Task directions:
Which lines come from the start of the listing through the line holding "The electrical system for"? Restate exactly those, both included, minus the pictures.

Available data:

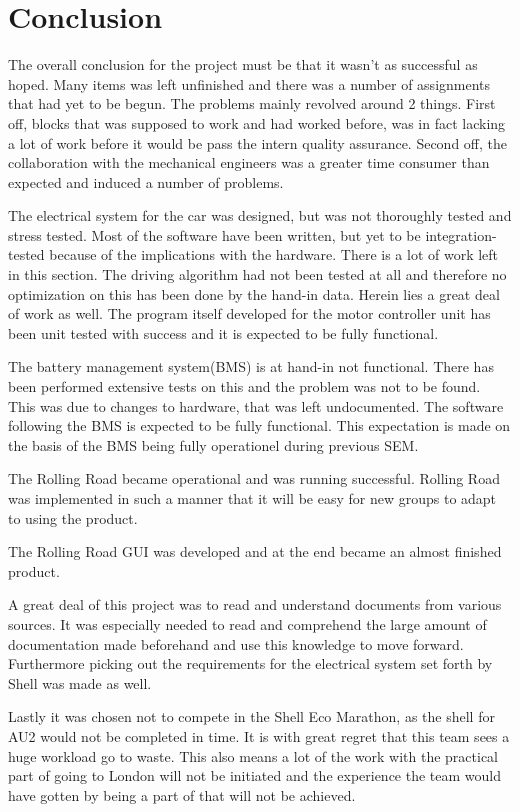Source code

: \chapter{Conclusion}
The overall conclusion for the project must be that it wasn't as successful as hoped. Many items was left unfinished and there was a number of assignments that had yet to be begun. The problems mainly revolved around 2 things. First off, blocks that was supposed to work and had worked before, was in fact lacking a lot of work before it would be pass the intern quality assurance. Second off, the collaboration with the mechanical engineers was a greater time consumer than expected and induced a number of problems.   

The electrical system for the car was designed, but was not thoroughly tested and stress tested. Most of the software have been written, but yet to be integration-tested because of the implications with the hardware. There is a lot of work left in this section. The driving algorithm had not been tested at all and therefore no optimization on this has been done by the hand-in data. Herein lies a great deal of work as well. The program itself developed for the motor controller unit has been unit tested with success and it is expected to be fully functional. 

The battery management system(BMS) is at hand-in not functional. There has been performed extensive tests on this and the problem was not to be found. This was due to changes to hardware, that was left undocumented. The software following the BMS is expected to be fully functional. This expectation is made on the basis of the BMS being fully operationel during previous SEM.

The Rolling Road became operational and was running successful. Rolling Road was implemented in such a manner that it will be easy for new groups to adapt to using the product. 

The Rolling Road GUI was developed and at the end became an almost finished product.

A great deal of this project was to read and understand documents from various sources. It was  especially needed to read and comprehend the large amount of documentation made beforehand and use this knowledge to move forward. Furthermore picking out the requirements for the electrical system set forth by Shell was made as well.

Lastly it was chosen not to compete in the Shell Eco Marathon, as the shell for AU2 would not be completed in time. It is with great regret that this team sees a huge workload go to waste. This also means a lot of the work with the practical part of going to London will not be initiated and the experience the team would have gotten by being a part of that will not be achieved.
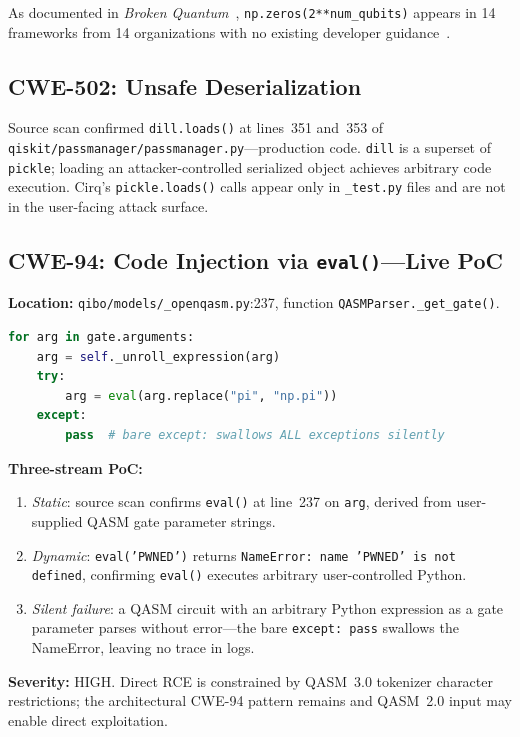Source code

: \documentclass[conference,compsoc]{IEEEtran}
\newcommand{\broken}{\textit{Broken Quantum}~\cite{blain2026broken}}
\begin{document}
\noindent
As documented in \broken, \texttt{np.zeros(2**num\_qubits)} appears
in 14 frameworks from 14 organizations with no existing developer
guidance~\cite{blain2026broken}.

\subsection{CWE-502: Unsafe Deserialization}
\noindent Source scan confirmed \texttt{dill.loads()} at lines~351 and~353 of
\texttt{qiskit/passmanager/passmanager.py}---production code.
\texttt{dill} is a superset of \texttt{pickle}; loading an
attacker-controlled serialized object achieves arbitrary code
execution.
Cirq's \texttt{pickle.loads()} calls appear only in
\texttt{\_test.py} files and are not in the user-facing attack surface.

\subsection{CWE-94: Code Injection via \texttt{eval()}---Live PoC}
\noindent \textbf{Location:}
\texttt{qibo/models/\_openqasm.py}:237,
function \texttt{QASMParser.\_get\_gate()}.

\begin{lstlisting}[language=Python,
  caption={CWE-94 in qibo: eval() on user-controlled QASM gate parameter.}]
for arg in gate.arguments:
    arg = self._unroll_expression(arg)
    try:
        arg = eval(arg.replace("pi", "np.pi"))
    except:
        pass  # bare except: swallows ALL exceptions silently
\end{lstlisting}

\noindent \textbf{Three-stream PoC:}
\begin{enumerate}[leftmargin=*,topsep=2pt,itemsep=1pt]
  \item \textit{Static}: source scan confirms \texttt{eval()} at
    line~237 on \texttt{arg}, derived from user-supplied QASM gate
    parameter strings.
  \item \textit{Dynamic}: \texttt{eval('PWNED')} returns
    \texttt{NameError: name 'PWNED' is not defined}, confirming
    \texttt{eval()} executes arbitrary user-controlled Python.
  \item \textit{Silent failure}: a QASM circuit with an arbitrary
    Python expression as a gate parameter parses without error---the
    bare \texttt{except:~pass} swallows the NameError, leaving no
    trace in logs.
\end{enumerate}

\noindent \textbf{Severity:} HIGH. Direct RCE is constrained by QASM~3.0
tokenizer character restrictions; the architectural CWE-94 pattern
remains and QASM~2.0 input may enable direct exploitation.
\end{document}

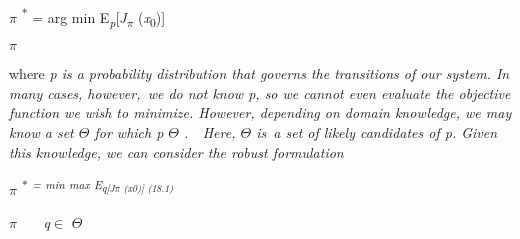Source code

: \documentclass[12pt,twoside]{article}
\begin{document}
\begin{adjustwidth}{0.59in}{1.09in}
\begin{Center}
{\fontsize{10pt}{12.0pt}\selectfont \textit{$ \pi $ }\textsuperscript{$\ast$ } = arg min E\textit{\textsubscript{p}}[\textit{J\textsubscript{$ \pi $ } }(\textit{x}\textsubscript{0})]\par}
\end{Center}\par

\end{adjustwidth}

\begin{adjustwidth}{0.0in}{0.59in}
\begin{Center}
{\fontsize{7pt}{8.4pt}\selectfont \textit{$ \pi $ }\par}
\end{Center}\par

\end{adjustwidth}


\vspace{\baselineskip}
\begin{adjustwidth}{0.08in}{0.58in}
{\fontsize{10pt}{12.0pt}\selectfont where \textit{p is a probability distribution that governs the transitions of our system. In many cases, however,\  we do not know p, so we cannot even evaluate the objective function we wish to minimize. However, depending on domain knowledge, we may know a set $ \Theta $  for which p $ \Theta $ .\ \ Here,  $ \Theta $  is\ a set of likely  candidates of p. Given this knowledge, we can consider the robust formulation}\par}\par

\end{adjustwidth}

\begin{adjustwidth}{2.56in}{0.0in}
{\fontsize{10pt}{12.0pt}\selectfont \textit{$ \pi $ \textsuperscript{$\ast$  = min max E\textsubscript{q[J$ \pi $  (x0)] \tabto{6.25in} (18.1)}}}\par}\par

\end{adjustwidth}

\begin{adjustwidth}{0.34in}{1.09in}
\begin{Center}
{\fontsize{7pt}{8.4pt}\selectfont \textit{$ \pi $ \ \ \  q}$ \in $ $ \Theta $ \par}
\end{Center}\par

\end{adjustwidth}
\end{document}
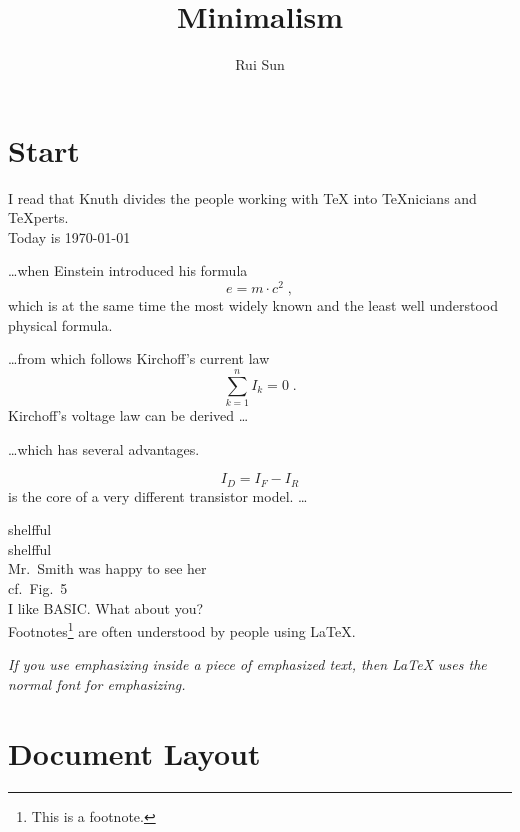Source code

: \documentclass[a4paper,11pt]{article}
\author{Rui Sun}
\title{Minimalism}
\begin{document}
\maketitle
\tableofcontents
\section{Start}
I read that Knuth divides the
people working with \TeX{} into
\TeX{}nicians and \TeX perts.\\
Today is \today

\ldots when Einstein introduced his formula
\begin{equation}
    e = m \cdot c^2 \; ,
\end{equation}
which is at the same time the most widely known 
and the least well understood physical formula.

\ldots from which follows Kirchoff's current law
\begin{equation}
    \sum_{k=1}^{n} I_k = 0\; .
\end{equation}
Kirchoff's voltage law can be derived \ldots

\ldots which has several advantages.

\begin{equation}
    I_D = I_F - I_R
\end{equation}
is the core of a very different transistor model. \ldots

shelfful\\
shelf\mbox{}ful \\
Mr.~Smith was happy to see her\\
cf.~Fig.~5\\
I like BASIC\@. What about you?\\

Footnotes\footnote{This 
is a footnote.} are often understood
by people using \LaTeX.

\emph{If you use emphasizing 
inside a piece of emphasized text, 
then \LaTeX{} uses the \emph{normal} font for emphasizing.}

\section{Document Layout}
\end{document}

Answer for the task:
Source code

: \chapter{Conclusion}
The overall conclusion for the project must be that it wasn't as successful as hoped. Many items was left unfinished and there was a number of assignments that had yet to be begun. The problems mainly revolved around 2 things. First off, blocks that was supposed to work and had worked before, was in fact lacking a lot of work before it would be pass the intern quality assurance. Second off, the collaboration with the mechanical engineers was a greater time consumer than expected and induced a number of problems.   

The electrical system for the car was designed, but was not thoroughly tested and stress tested. Most of the software have been written, but yet to be integration-tested because of the implications with the hardware. There is a lot of work left in this section. The driving algorithm had not been tested at all and therefore no optimization on this has been done by the hand-in data. Herein lies a great deal of work as well. The program itself developed for the motor controller unit has been unit tested with success and it is expected to be fully functional. 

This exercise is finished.